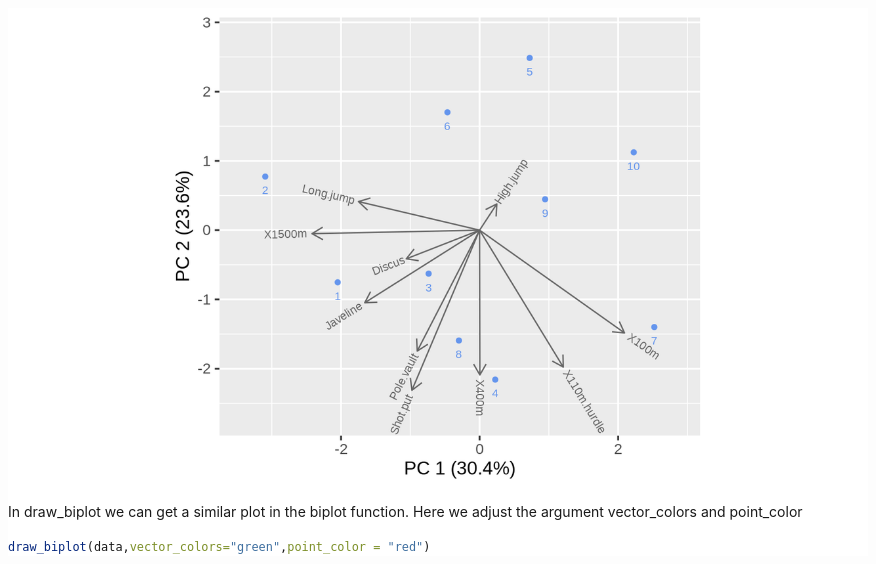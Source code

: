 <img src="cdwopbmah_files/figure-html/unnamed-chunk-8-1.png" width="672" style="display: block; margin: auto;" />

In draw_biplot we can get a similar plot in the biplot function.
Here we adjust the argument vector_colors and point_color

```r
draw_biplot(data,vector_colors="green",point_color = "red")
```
---+---
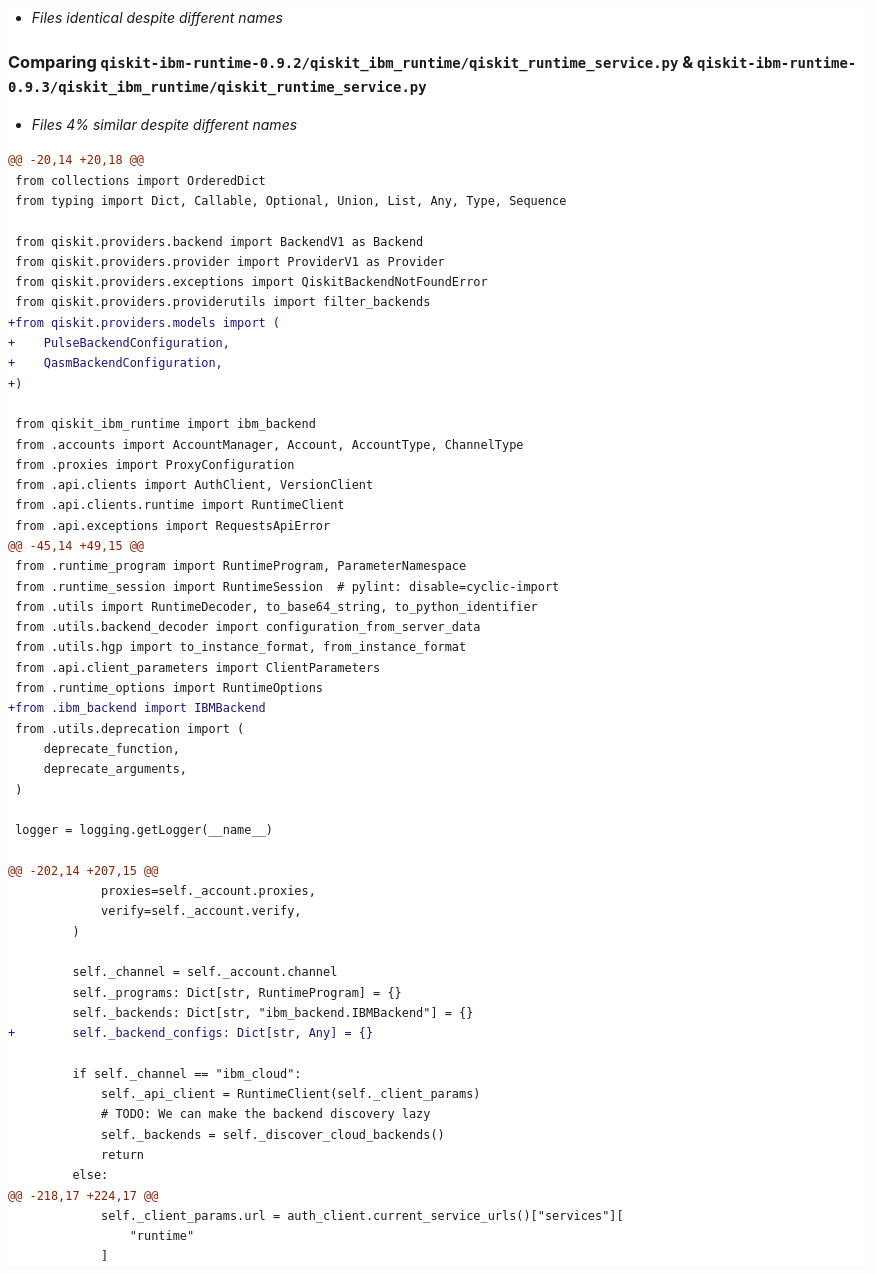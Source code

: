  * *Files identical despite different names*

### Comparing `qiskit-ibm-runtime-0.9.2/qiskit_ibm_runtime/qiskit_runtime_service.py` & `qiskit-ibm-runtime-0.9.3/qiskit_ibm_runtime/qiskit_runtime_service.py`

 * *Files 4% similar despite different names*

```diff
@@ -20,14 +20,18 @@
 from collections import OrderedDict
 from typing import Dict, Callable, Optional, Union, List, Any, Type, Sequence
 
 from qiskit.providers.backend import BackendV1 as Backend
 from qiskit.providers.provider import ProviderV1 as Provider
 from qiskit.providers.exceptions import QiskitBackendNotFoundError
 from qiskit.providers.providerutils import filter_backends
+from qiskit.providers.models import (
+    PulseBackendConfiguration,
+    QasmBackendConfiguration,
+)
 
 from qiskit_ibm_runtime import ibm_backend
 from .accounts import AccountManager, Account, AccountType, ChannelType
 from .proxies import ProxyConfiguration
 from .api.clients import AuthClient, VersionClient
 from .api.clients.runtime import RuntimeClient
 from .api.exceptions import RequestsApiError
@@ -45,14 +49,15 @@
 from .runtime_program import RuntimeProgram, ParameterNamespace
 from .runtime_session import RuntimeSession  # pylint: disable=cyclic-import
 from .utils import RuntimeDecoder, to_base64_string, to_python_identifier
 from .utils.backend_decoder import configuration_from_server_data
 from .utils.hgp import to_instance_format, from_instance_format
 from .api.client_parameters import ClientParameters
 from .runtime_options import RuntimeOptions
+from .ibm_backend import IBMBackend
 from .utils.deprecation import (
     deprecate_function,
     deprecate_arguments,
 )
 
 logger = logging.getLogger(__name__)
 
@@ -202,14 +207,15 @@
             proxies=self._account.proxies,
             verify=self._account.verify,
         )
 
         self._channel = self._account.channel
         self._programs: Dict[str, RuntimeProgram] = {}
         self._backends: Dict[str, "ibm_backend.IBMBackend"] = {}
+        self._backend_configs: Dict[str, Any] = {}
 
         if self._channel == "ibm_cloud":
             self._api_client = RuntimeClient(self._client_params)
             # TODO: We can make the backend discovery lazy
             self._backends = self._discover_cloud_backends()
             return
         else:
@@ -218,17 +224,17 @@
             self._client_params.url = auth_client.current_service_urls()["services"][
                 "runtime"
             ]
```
---+---
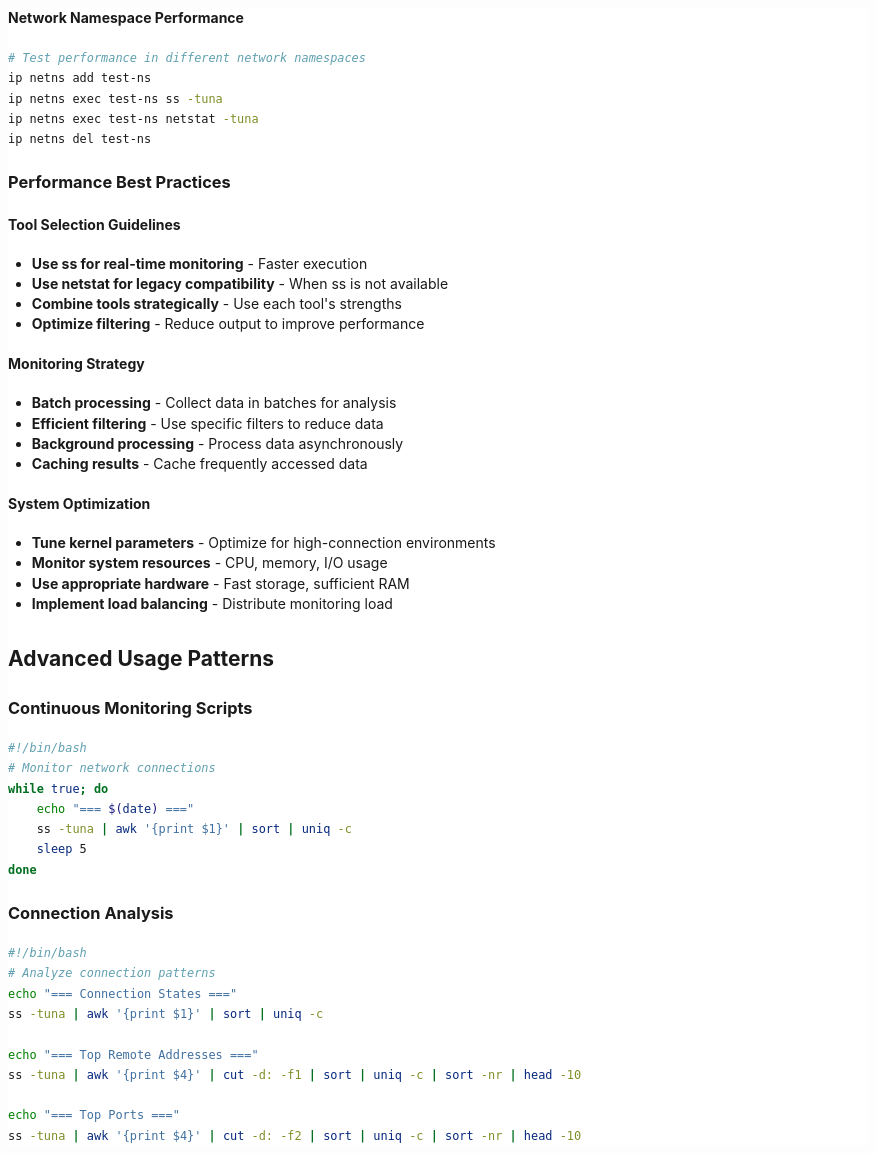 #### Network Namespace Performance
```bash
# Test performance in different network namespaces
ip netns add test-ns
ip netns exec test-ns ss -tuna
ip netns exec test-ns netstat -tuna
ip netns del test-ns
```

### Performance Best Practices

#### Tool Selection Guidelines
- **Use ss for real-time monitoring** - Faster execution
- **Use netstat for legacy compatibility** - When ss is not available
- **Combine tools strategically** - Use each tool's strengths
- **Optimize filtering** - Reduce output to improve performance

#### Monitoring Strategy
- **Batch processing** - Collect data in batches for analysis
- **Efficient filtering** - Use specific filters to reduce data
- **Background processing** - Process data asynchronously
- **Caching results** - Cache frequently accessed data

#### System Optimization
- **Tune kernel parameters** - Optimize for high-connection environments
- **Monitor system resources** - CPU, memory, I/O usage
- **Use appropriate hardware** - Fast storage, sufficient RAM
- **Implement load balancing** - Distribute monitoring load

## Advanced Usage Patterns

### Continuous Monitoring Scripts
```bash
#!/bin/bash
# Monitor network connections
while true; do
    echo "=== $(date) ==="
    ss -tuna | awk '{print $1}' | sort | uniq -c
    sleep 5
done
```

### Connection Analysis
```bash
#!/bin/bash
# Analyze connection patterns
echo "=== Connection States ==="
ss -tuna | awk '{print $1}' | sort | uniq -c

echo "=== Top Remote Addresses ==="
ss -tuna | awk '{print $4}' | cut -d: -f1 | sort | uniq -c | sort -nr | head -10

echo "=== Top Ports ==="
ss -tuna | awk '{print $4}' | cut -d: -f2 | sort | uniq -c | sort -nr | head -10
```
---+---
* What the exercise asks
All lines of the records containing "tuna" should be shown.

* Written answer
ip netns exec test-ns ss -tuna
ip netns exec test-ns netstat -tuna
    ss -tuna | awk '{print $1}' | sort | uniq -c
ss -tuna | awk '{print $1}' | sort | uniq -c
ss -tuna | awk '{print $4}' | cut -d: -f1 | sort | uniq -c | sort -nr | head -10
ss -tuna | awk '{print $4}' | cut -d: -f2 | sort | uniq -c | sort -nr | head -10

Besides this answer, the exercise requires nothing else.